Work to be completed: A single number is the whole answer: the count of lines in the records where "generating" occurs.

(Dataset Opens)

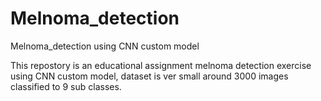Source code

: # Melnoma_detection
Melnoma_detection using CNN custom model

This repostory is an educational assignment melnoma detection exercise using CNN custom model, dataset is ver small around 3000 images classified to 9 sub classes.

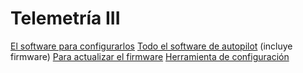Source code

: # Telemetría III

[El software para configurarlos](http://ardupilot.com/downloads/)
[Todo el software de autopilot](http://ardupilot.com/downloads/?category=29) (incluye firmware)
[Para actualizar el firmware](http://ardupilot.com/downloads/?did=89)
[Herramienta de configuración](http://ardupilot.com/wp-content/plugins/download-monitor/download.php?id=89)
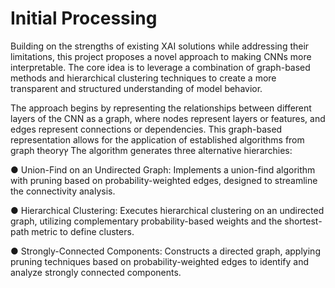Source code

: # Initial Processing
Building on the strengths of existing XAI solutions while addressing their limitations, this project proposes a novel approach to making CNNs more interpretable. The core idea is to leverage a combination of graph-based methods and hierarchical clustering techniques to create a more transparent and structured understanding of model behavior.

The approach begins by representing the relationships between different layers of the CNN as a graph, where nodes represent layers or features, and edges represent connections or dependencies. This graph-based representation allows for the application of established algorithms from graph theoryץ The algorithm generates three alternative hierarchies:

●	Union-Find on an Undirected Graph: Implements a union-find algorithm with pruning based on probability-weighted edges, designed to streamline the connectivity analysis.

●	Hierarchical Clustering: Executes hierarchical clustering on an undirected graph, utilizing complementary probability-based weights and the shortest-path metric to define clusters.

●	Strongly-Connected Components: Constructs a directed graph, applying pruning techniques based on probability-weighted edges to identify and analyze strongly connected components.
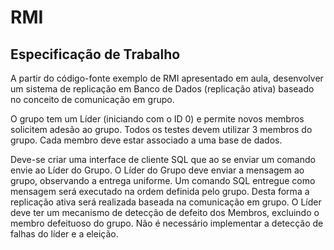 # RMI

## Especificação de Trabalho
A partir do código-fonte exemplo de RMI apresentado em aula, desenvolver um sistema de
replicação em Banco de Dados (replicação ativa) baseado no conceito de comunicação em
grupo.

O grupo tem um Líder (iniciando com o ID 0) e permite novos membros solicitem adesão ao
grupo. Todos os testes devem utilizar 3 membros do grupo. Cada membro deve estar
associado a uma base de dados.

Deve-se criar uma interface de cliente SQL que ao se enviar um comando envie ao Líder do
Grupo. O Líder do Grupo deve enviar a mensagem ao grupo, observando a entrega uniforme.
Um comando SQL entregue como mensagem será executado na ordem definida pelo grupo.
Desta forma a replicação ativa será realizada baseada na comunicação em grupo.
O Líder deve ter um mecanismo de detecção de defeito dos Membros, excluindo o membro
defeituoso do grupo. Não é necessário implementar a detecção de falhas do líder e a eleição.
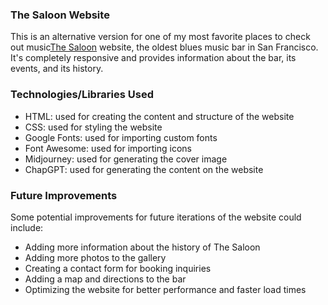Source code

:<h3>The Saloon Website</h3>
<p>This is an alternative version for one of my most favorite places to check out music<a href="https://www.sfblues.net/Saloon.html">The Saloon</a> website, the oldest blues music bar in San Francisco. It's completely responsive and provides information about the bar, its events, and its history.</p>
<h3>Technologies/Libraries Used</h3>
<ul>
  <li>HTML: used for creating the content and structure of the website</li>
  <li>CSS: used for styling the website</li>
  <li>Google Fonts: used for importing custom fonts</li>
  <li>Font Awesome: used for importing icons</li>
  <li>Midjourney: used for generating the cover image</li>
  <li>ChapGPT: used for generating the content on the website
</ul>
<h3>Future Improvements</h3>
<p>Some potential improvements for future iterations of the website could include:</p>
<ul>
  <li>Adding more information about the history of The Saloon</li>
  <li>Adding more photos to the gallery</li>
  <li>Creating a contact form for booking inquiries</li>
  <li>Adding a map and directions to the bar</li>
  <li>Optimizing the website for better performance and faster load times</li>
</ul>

(Dataset Closes)

Answer to this task: 2